Kent State Mock Trial Team Competes at American Mock Trial Association Regional CompetitionPosted March 25, 2013 | Monique Zappa
Two Kent State University students received awards at the American Mock Trial Association (AMTA) Regional Competition in February. Freshman Zachary Nichels and senior political science major Thomas Walsh both won All Regional Tournament Awards for high performance in their witness roles. This year’s competition took place in Washington, Pa.

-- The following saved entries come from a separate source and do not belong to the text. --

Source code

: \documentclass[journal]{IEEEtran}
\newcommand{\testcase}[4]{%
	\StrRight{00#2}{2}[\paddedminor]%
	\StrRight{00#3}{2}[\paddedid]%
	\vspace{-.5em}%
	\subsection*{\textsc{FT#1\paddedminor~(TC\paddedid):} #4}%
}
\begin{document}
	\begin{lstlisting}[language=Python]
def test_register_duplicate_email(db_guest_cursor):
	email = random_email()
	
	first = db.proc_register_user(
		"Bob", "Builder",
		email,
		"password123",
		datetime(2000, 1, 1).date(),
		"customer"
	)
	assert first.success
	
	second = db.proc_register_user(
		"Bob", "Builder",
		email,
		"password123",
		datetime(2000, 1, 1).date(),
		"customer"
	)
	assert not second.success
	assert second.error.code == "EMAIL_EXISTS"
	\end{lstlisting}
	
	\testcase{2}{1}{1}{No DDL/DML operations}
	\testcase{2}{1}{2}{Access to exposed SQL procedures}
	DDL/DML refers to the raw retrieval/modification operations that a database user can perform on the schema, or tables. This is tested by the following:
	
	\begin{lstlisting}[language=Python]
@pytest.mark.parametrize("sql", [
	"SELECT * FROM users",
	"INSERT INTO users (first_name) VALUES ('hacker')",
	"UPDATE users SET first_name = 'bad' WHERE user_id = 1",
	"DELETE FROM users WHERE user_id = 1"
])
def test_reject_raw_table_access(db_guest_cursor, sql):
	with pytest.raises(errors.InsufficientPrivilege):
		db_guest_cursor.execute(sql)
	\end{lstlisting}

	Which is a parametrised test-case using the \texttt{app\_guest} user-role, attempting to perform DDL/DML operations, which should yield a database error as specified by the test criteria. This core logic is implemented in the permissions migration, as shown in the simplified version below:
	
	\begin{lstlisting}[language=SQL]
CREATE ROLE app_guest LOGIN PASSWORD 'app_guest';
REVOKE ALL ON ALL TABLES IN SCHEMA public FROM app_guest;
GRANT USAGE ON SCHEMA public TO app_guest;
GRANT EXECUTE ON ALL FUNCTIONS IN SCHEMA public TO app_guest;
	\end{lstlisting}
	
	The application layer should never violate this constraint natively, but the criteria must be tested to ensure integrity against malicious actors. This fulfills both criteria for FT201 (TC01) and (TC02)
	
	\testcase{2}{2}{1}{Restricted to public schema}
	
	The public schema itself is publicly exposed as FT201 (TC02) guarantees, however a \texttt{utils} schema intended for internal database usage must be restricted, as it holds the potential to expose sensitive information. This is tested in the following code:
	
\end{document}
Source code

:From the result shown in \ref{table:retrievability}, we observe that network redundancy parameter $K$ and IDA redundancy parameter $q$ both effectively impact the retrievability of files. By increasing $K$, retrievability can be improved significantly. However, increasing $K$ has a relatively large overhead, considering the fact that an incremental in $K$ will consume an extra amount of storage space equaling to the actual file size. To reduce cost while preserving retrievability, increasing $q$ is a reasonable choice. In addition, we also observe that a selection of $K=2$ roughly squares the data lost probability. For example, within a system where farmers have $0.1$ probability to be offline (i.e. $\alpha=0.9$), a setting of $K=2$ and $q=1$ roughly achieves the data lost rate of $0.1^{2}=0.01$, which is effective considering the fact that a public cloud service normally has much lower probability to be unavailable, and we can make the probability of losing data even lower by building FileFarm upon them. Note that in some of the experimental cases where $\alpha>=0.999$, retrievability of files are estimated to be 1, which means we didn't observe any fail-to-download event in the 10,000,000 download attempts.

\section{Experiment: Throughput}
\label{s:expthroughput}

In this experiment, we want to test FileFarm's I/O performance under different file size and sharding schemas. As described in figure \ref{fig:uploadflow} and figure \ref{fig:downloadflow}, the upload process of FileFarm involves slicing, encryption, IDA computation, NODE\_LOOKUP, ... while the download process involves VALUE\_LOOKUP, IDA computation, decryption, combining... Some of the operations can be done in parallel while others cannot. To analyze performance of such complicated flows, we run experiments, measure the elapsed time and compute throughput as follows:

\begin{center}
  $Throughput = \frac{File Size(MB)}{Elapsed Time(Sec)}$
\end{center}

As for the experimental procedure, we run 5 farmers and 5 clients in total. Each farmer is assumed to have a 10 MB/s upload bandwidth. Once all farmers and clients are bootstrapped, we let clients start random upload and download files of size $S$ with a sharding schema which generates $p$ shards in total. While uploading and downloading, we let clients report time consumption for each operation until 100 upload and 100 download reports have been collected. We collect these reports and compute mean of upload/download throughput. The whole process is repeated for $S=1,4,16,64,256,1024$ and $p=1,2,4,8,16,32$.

For the past 14 years, Kent State’s Department of Political Science and the College of Arts and Sciences joined together to send one team to the American Mock Trial Association competition. During the competition, the teams must act out a court case. This year’s case was an accidental death during a scuba diving expedition. The Kent State students developed defense and prosecution teams. Some team members took the roles of attorneys, and others played key character witness roles.
The team did not advance to nationals this year, but coaches Peter Kratcoski, Ph.D., an emeritus professor who currently serves as adjunct professor of sociology and justice studies, and his son Peter Kratcoski, Jr., an attorney and Kent State instructor in justice studies, were proud of the team’s performance.
Although several of the students had competed in mock court competition in high school, none of the team members competed before at the higher education mock trial level. Kent State competed against strong teams from schools such as, Carnegie-Mellon, Cornell University, Michigan State and the University of Michigan.
Kent State’s mock trial team is open to students in all majors. Currently, the coaches prepare the students for competition through classroom instruction and training sessions during the fall semester, and in the spring semester, the students compete against other universities. The students enroll in Political Science 40993: Workshop in Trial Practicum for the spring semester. Both coaches are hoping that the number of participants will increase next year so that two teams can be created
The coaches say that if the course were offered during the fall semester, it would give the team more time to learn the procedures and rules and to practice mock court cases.
“That would allow us to do scrimmages, known as flights,” says Kratcoski Jr. “Right now we can’t start recruiting until late September or early October.”
Kratcoski Jr. also says that many of the other schools attend “flights” throughout the fall semester to better prepare themselves for the American Mock Trial Association competition.
“With more time and funding, our Kent State team can gain more experience to compete in future competitions,” says Kratcoski, Jr. "We are seeking funding sources for future tournaments.”